**Prompt**
If a record holds a picture, leave the picture out, but write out everything else exactly.

**Supplied information**
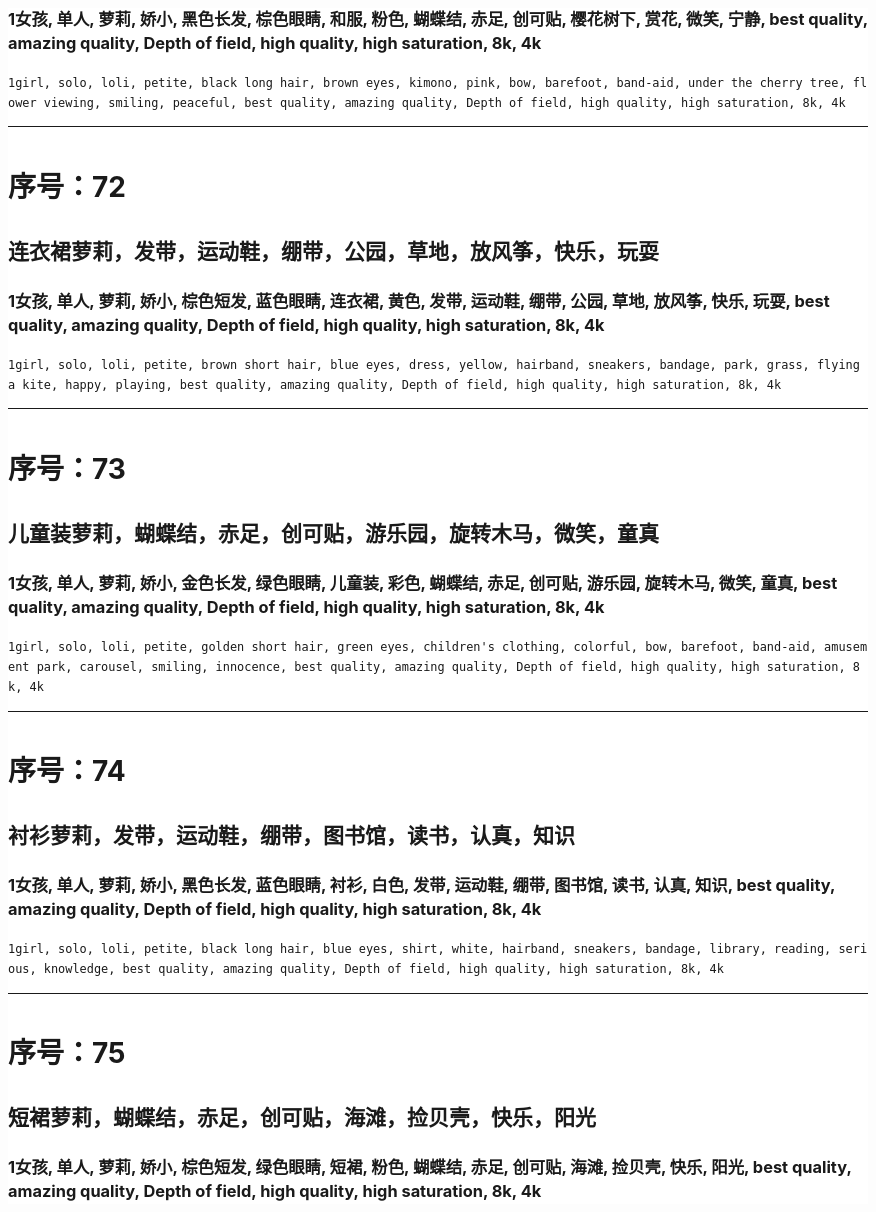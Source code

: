 ### 1女孩, 单人, 萝莉, 娇小, 黑色长发, 棕色眼睛, 和服, 粉色, 蝴蝶结, 赤足, 创可贴, 樱花树下, 赏花, 微笑, 宁静, best quality, amazing quality, Depth of field, high quality, high saturation, 8k, 4k
```
1girl, solo, loli, petite, black long hair, brown eyes, kimono, pink, bow, barefoot, band-aid, under the cherry tree, flower viewing, smiling, peaceful, best quality, amazing quality, Depth of field, high quality, high saturation, 8k, 4k
```
---
# 序号：72
## 连衣裙萝莉，发带，运动鞋，绷带，公园，草地，放风筝，快乐，玩耍
### 1女孩, 单人, 萝莉, 娇小, 棕色短发, 蓝色眼睛, 连衣裙, 黄色, 发带, 运动鞋, 绷带, 公园, 草地, 放风筝, 快乐, 玩耍, best quality, amazing quality, Depth of field, high quality, high saturation, 8k, 4k
```
1girl, solo, loli, petite, brown short hair, blue eyes, dress, yellow, hairband, sneakers, bandage, park, grass, flying a kite, happy, playing, best quality, amazing quality, Depth of field, high quality, high saturation, 8k, 4k
```
---
# 序号：73
## 儿童装萝莉，蝴蝶结，赤足，创可贴，游乐园，旋转木马，微笑，童真
### 1女孩, 单人, 萝莉, 娇小, 金色长发, 绿色眼睛, 儿童装, 彩色, 蝴蝶结, 赤足, 创可贴, 游乐园, 旋转木马, 微笑, 童真, best quality, amazing quality, Depth of field, high quality, high saturation, 8k, 4k
```
1girl, solo, loli, petite, golden short hair, green eyes, children's clothing, colorful, bow, barefoot, band-aid, amusement park, carousel, smiling, innocence, best quality, amazing quality, Depth of field, high quality, high saturation, 8k, 4k
```
---
# 序号：74
## 衬衫萝莉，发带，运动鞋，绷带，图书馆，读书，认真，知识
### 1女孩, 单人, 萝莉, 娇小, 黑色长发, 蓝色眼睛, 衬衫, 白色, 发带, 运动鞋, 绷带, 图书馆, 读书, 认真, 知识, best quality, amazing quality, Depth of field, high quality, high saturation, 8k, 4k
```
1girl, solo, loli, petite, black long hair, blue eyes, shirt, white, hairband, sneakers, bandage, library, reading, serious, knowledge, best quality, amazing quality, Depth of field, high quality, high saturation, 8k, 4k
```
---
# 序号：75
## 短裙萝莉，蝴蝶结，赤足，创可贴，海滩，捡贝壳，快乐，阳光
### 1女孩, 单人, 萝莉, 娇小, 棕色短发, 绿色眼睛, 短裙, 粉色, 蝴蝶结, 赤足, 创可贴, 海滩, 捡贝壳, 快乐, 阳光, best quality, amazing quality, Depth of field, high quality, high saturation, 8k, 4k
```
```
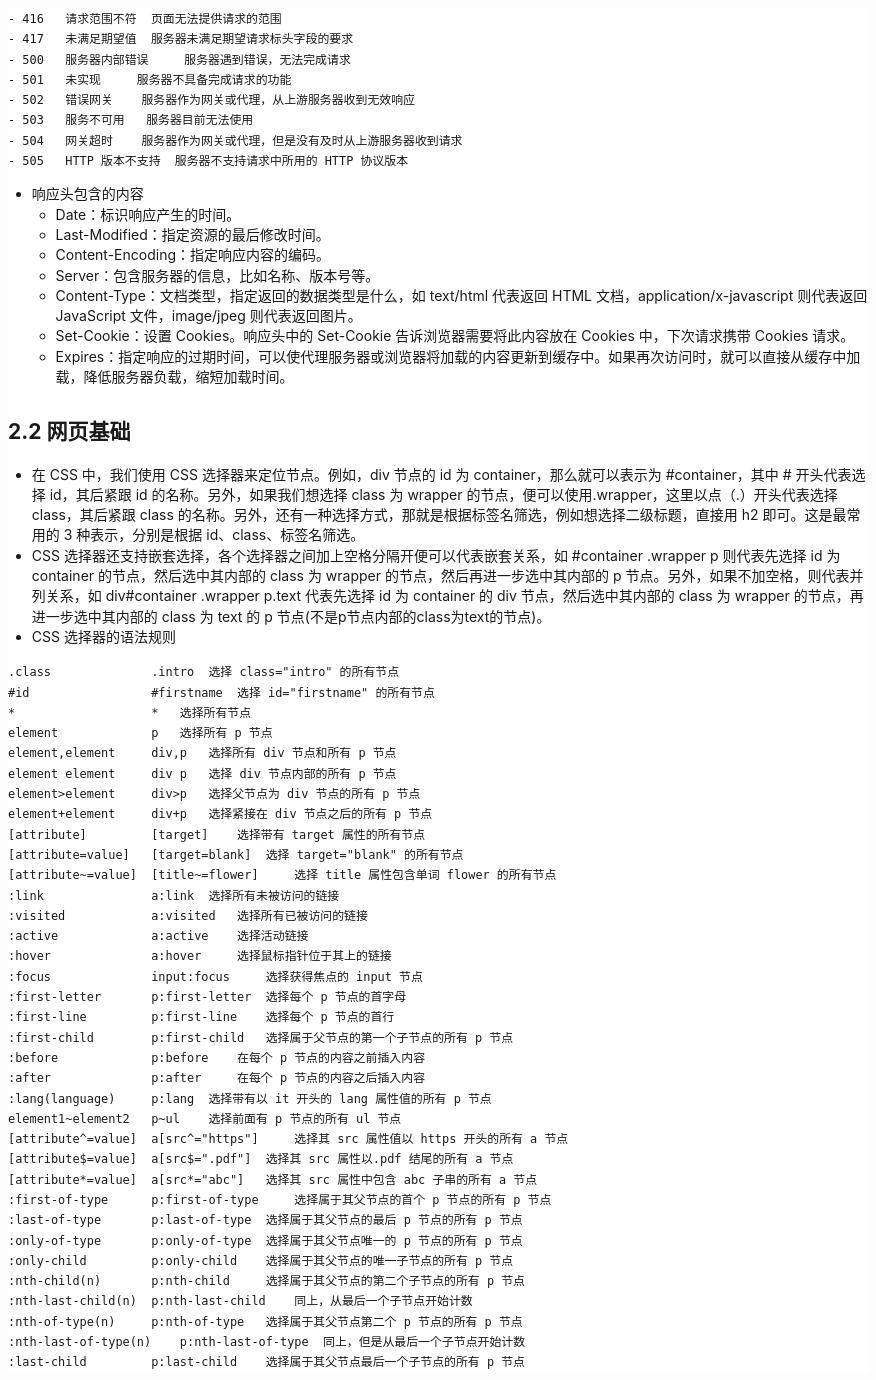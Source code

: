    - 416 	请求范围不符 	页面无法提供请求的范围
    - 417 	未满足期望值 	服务器未满足期望请求标头字段的要求
    - 500 	服务器内部错误 	服务器遇到错误，无法完成请求
    - 501 	未实现 	服务器不具备完成请求的功能
    - 502 	错误网关 	服务器作为网关或代理，从上游服务器收到无效响应
    - 503 	服务不可用 	服务器目前无法使用
    - 504 	网关超时 	服务器作为网关或代理，但是没有及时从上游服务器收到请求
    - 505 	HTTP 版本不支持 	服务器不支持请求中所用的 HTTP 协议版本
* 响应头包含的内容
    - Date：标识响应产生的时间。
    - Last-Modified：指定资源的最后修改时间。
    - Content-Encoding：指定响应内容的编码。
    - Server：包含服务器的信息，比如名称、版本号等。
    - Content-Type：文档类型，指定返回的数据类型是什么，如 text/html 代表返回 HTML 文档，application/x-javascript 则代表返回 JavaScript 文件，image/jpeg 则代表返回图片。
    - Set-Cookie：设置 Cookies。响应头中的 Set-Cookie 告诉浏览器需要将此内容放在 Cookies 中，下次请求携带 Cookies 请求。
    - Expires：指定响应的过期时间，可以使代理服务器或浏览器将加载的内容更新到缓存中。如果再次访问时，就可以直接从缓存中加载，降低服务器负载，缩短加载时间。

## 2.2 网页基础
* 在 CSS 中，我们使用 CSS 选择器来定位节点。例如，div 节点的 id 为 container，那么就可以表示为 #container，其中 # 开头代表选择 id，其后紧跟 id 的名称。另外，如果我们想选择 class 为 wrapper 的节点，便可以使用.wrapper，这里以点（.）开头代表选择 class，其后紧跟 class 的名称。另外，还有一种选择方式，那就是根据标签名筛选，例如想选择二级标题，直接用 h2 即可。这是最常用的 3 种表示，分别是根据 id、class、标签名筛选。
* CSS 选择器还支持嵌套选择，各个选择器之间加上空格分隔开便可以代表嵌套关系，如 #container .wrapper p 则代表先选择 id 为 container 的节点，然后选中其内部的 class 为 wrapper 的节点，然后再进一步选中其内部的 p 节点。另外，如果不加空格，则代表并列关系，如 div#container .wrapper p.text 代表先选择 id 为 container 的 div 节点，然后选中其内部的 class 为 wrapper 的节点，再进一步选中其内部的 class 为 text 的 p 节点(不是p节点内部的class为text的节点)。
* CSS 选择器的语法规则
```
.class              .intro 	选择 class="intro" 的所有节点
#id                 #firstname 	选择 id="firstname" 的所有节点
*                   * 	选择所有节点
element             p 	选择所有 p 节点
element,element     div,p 	选择所有 div 节点和所有 p 节点
element element     div p 	选择 div 节点内部的所有 p 节点
element>element     div>p 	选择父节点为 div 节点的所有 p 节点
element+element     div+p 	选择紧接在 div 节点之后的所有 p 节点
[attribute]         [target] 	选择带有 target 属性的所有节点
[attribute=value]   [target=blank] 	选择 target="blank" 的所有节点
[attribute~=value]  [title~=flower] 	选择 title 属性包含单词 flower 的所有节点
:link               a:link 	选择所有未被访问的链接
:visited            a:visited 	选择所有已被访问的链接
:active             a:active 	选择活动链接
:hover              a:hover 	选择鼠标指针位于其上的链接
:focus              input:focus 	选择获得焦点的 input 节点
:first-letter       p:first-letter 	选择每个 p 节点的首字母
:first-line         p:first-line 	选择每个 p 节点的首行
:first-child        p:first-child 	选择属于父节点的第一个子节点的所有 p 节点
:before             p:before 	在每个 p 节点的内容之前插入内容
:after              p:after 	在每个 p 节点的内容之后插入内容
:lang(language)     p:lang 	选择带有以 it 开头的 lang 属性值的所有 p 节点
element1~element2   p~ul 	选择前面有 p 节点的所有 ul 节点
[attribute^=value]  a[src^="https"] 	选择其 src 属性值以 https 开头的所有 a 节点
[attribute$=value]  a[src$=".pdf"] 	选择其 src 属性以.pdf 结尾的所有 a 节点
[attribute*=value]  a[src*="abc"] 	选择其 src 属性中包含 abc 子串的所有 a 节点
:first-of-type      p:first-of-type 	选择属于其父节点的首个 p 节点的所有 p 节点
:last-of-type       p:last-of-type 	选择属于其父节点的最后 p 节点的所有 p 节点
:only-of-type       p:only-of-type 	选择属于其父节点唯一的 p 节点的所有 p 节点
:only-child         p:only-child 	选择属于其父节点的唯一子节点的所有 p 节点
:nth-child(n)       p:nth-child 	选择属于其父节点的第二个子节点的所有 p 节点
:nth-last-child(n)  p:nth-last-child 	同上，从最后一个子节点开始计数
:nth-of-type(n)     p:nth-of-type 	选择属于其父节点第二个 p 节点的所有 p 节点
:nth-last-of-type(n)    p:nth-last-of-type 	同上，但是从最后一个子节点开始计数
:last-child         p:last-child 	选择属于其父节点最后一个子节点的所有 p 节点
```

**Answer space**
Source code

: ### 1女孩, 单人, 萝莉, 娇小, 黑色长发, 棕色眼睛, 和服, 粉色, 蝴蝶结, 赤足, 创可贴, 樱花树下, 赏花, 微笑, 宁静, best quality, amazing quality, Depth of field, high quality, high saturation, 8k, 4k
```
1girl, solo, loli, petite, black long hair, brown eyes, kimono, pink, bow, barefoot, band-aid, under the cherry tree, flower viewing, smiling, peaceful, best quality, amazing quality, Depth of field, high quality, high saturation, 8k, 4k
```
---
# 序号：72
## 连衣裙萝莉，发带，运动鞋，绷带，公园，草地，放风筝，快乐，玩耍
### 1女孩, 单人, 萝莉, 娇小, 棕色短发, 蓝色眼睛, 连衣裙, 黄色, 发带, 运动鞋, 绷带, 公园, 草地, 放风筝, 快乐, 玩耍, best quality, amazing quality, Depth of field, high quality, high saturation, 8k, 4k
```
1girl, solo, loli, petite, brown short hair, blue eyes, dress, yellow, hairband, sneakers, bandage, park, grass, flying a kite, happy, playing, best quality, amazing quality, Depth of field, high quality, high saturation, 8k, 4k
```
---
# 序号：73
## 儿童装萝莉，蝴蝶结，赤足，创可贴，游乐园，旋转木马，微笑，童真
### 1女孩, 单人, 萝莉, 娇小, 金色长发, 绿色眼睛, 儿童装, 彩色, 蝴蝶结, 赤足, 创可贴, 游乐园, 旋转木马, 微笑, 童真, best quality, amazing quality, Depth of field, high quality, high saturation, 8k, 4k
```
1girl, solo, loli, petite, golden short hair, green eyes, children's clothing, colorful, bow, barefoot, band-aid, amusement park, carousel, smiling, innocence, best quality, amazing quality, Depth of field, high quality, high saturation, 8k, 4k
```
---
# 序号：74
## 衬衫萝莉，发带，运动鞋，绷带，图书馆，读书，认真，知识
### 1女孩, 单人, 萝莉, 娇小, 黑色长发, 蓝色眼睛, 衬衫, 白色, 发带, 运动鞋, 绷带, 图书馆, 读书, 认真, 知识, best quality, amazing quality, Depth of field, high quality, high saturation, 8k, 4k
```
1girl, solo, loli, petite, black long hair, blue eyes, shirt, white, hairband, sneakers, bandage, library, reading, serious, knowledge, best quality, amazing quality, Depth of field, high quality, high saturation, 8k, 4k
```
---
# 序号：75
## 短裙萝莉，蝴蝶结，赤足，创可贴，海滩，捡贝壳，快乐，阳光
### 1女孩, 单人, 萝莉, 娇小, 棕色短发, 绿色眼睛, 短裙, 粉色, 蝴蝶结, 赤足, 创可贴, 海滩, 捡贝壳, 快乐, 阳光, best quality, amazing quality, Depth of field, high quality, high saturation, 8k, 4k
```
```
Source code

:    - 416 	请求范围不符 	页面无法提供请求的范围
    - 417 	未满足期望值 	服务器未满足期望请求标头字段的要求
    - 500 	服务器内部错误 	服务器遇到错误，无法完成请求
    - 501 	未实现 	服务器不具备完成请求的功能
    - 502 	错误网关 	服务器作为网关或代理，从上游服务器收到无效响应
    - 503 	服务不可用 	服务器目前无法使用
    - 504 	网关超时 	服务器作为网关或代理，但是没有及时从上游服务器收到请求
    - 505 	HTTP 版本不支持 	服务器不支持请求中所用的 HTTP 协议版本
* 响应头包含的内容
    - Date：标识响应产生的时间。
    - Last-Modified：指定资源的最后修改时间。
    - Content-Encoding：指定响应内容的编码。
    - Server：包含服务器的信息，比如名称、版本号等。
    - Content-Type：文档类型，指定返回的数据类型是什么，如 text/html 代表返回 HTML 文档，application/x-javascript 则代表返回 JavaScript 文件，image/jpeg 则代表返回图片。
    - Set-Cookie：设置 Cookies。响应头中的 Set-Cookie 告诉浏览器需要将此内容放在 Cookies 中，下次请求携带 Cookies 请求。
    - Expires：指定响应的过期时间，可以使代理服务器或浏览器将加载的内容更新到缓存中。如果再次访问时，就可以直接从缓存中加载，降低服务器负载，缩短加载时间。

## 2.2 网页基础
* 在 CSS 中，我们使用 CSS 选择器来定位节点。例如，div 节点的 id 为 container，那么就可以表示为 #container，其中 # 开头代表选择 id，其后紧跟 id 的名称。另外，如果我们想选择 class 为 wrapper 的节点，便可以使用.wrapper，这里以点（.）开头代表选择 class，其后紧跟 class 的名称。另外，还有一种选择方式，那就是根据标签名筛选，例如想选择二级标题，直接用 h2 即可。这是最常用的 3 种表示，分别是根据 id、class、标签名筛选。
* CSS 选择器还支持嵌套选择，各个选择器之间加上空格分隔开便可以代表嵌套关系，如 #container .wrapper p 则代表先选择 id 为 container 的节点，然后选中其内部的 class 为 wrapper 的节点，然后再进一步选中其内部的 p 节点。另外，如果不加空格，则代表并列关系，如 div#container .wrapper p.text 代表先选择 id 为 container 的 div 节点，然后选中其内部的 class 为 wrapper 的节点，再进一步选中其内部的 class 为 text 的 p 节点(不是p节点内部的class为text的节点)。
* CSS 选择器的语法规则
```
.class              .intro 	选择 class="intro" 的所有节点
#id                 #firstname 	选择 id="firstname" 的所有节点
*                   * 	选择所有节点
element             p 	选择所有 p 节点
element,element     div,p 	选择所有 div 节点和所有 p 节点
element element     div p 	选择 div 节点内部的所有 p 节点
element>element     div>p 	选择父节点为 div 节点的所有 p 节点
element+element     div+p 	选择紧接在 div 节点之后的所有 p 节点
[attribute]         [target] 	选择带有 target 属性的所有节点
[attribute=value]   [target=blank] 	选择 target="blank" 的所有节点
[attribute~=value]  [title~=flower] 	选择 title 属性包含单词 flower 的所有节点
:link               a:link 	选择所有未被访问的链接
:visited            a:visited 	选择所有已被访问的链接
:active             a:active 	选择活动链接
:hover              a:hover 	选择鼠标指针位于其上的链接
:focus              input:focus 	选择获得焦点的 input 节点
:first-letter       p:first-letter 	选择每个 p 节点的首字母
:first-line         p:first-line 	选择每个 p 节点的首行
:first-child        p:first-child 	选择属于父节点的第一个子节点的所有 p 节点
:before             p:before 	在每个 p 节点的内容之前插入内容
:after              p:after 	在每个 p 节点的内容之后插入内容
:lang(language)     p:lang 	选择带有以 it 开头的 lang 属性值的所有 p 节点
element1~element2   p~ul 	选择前面有 p 节点的所有 ul 节点
[attribute^=value]  a[src^="https"] 	选择其 src 属性值以 https 开头的所有 a 节点
[attribute$=value]  a[src$=".pdf"] 	选择其 src 属性以.pdf 结尾的所有 a 节点
[attribute*=value]  a[src*="abc"] 	选择其 src 属性中包含 abc 子串的所有 a 节点
:first-of-type      p:first-of-type 	选择属于其父节点的首个 p 节点的所有 p 节点
:last-of-type       p:last-of-type 	选择属于其父节点的最后 p 节点的所有 p 节点
:only-of-type       p:only-of-type 	选择属于其父节点唯一的 p 节点的所有 p 节点
:only-child         p:only-child 	选择属于其父节点的唯一子节点的所有 p 节点
:nth-child(n)       p:nth-child 	选择属于其父节点的第二个子节点的所有 p 节点
:nth-last-child(n)  p:nth-last-child 	同上，从最后一个子节点开始计数
:nth-of-type(n)     p:nth-of-type 	选择属于其父节点第二个 p 节点的所有 p 节点
:nth-last-of-type(n)    p:nth-last-of-type 	同上，但是从最后一个子节点开始计数
:last-child         p:last-child 	选择属于其父节点最后一个子节点的所有 p 节点
```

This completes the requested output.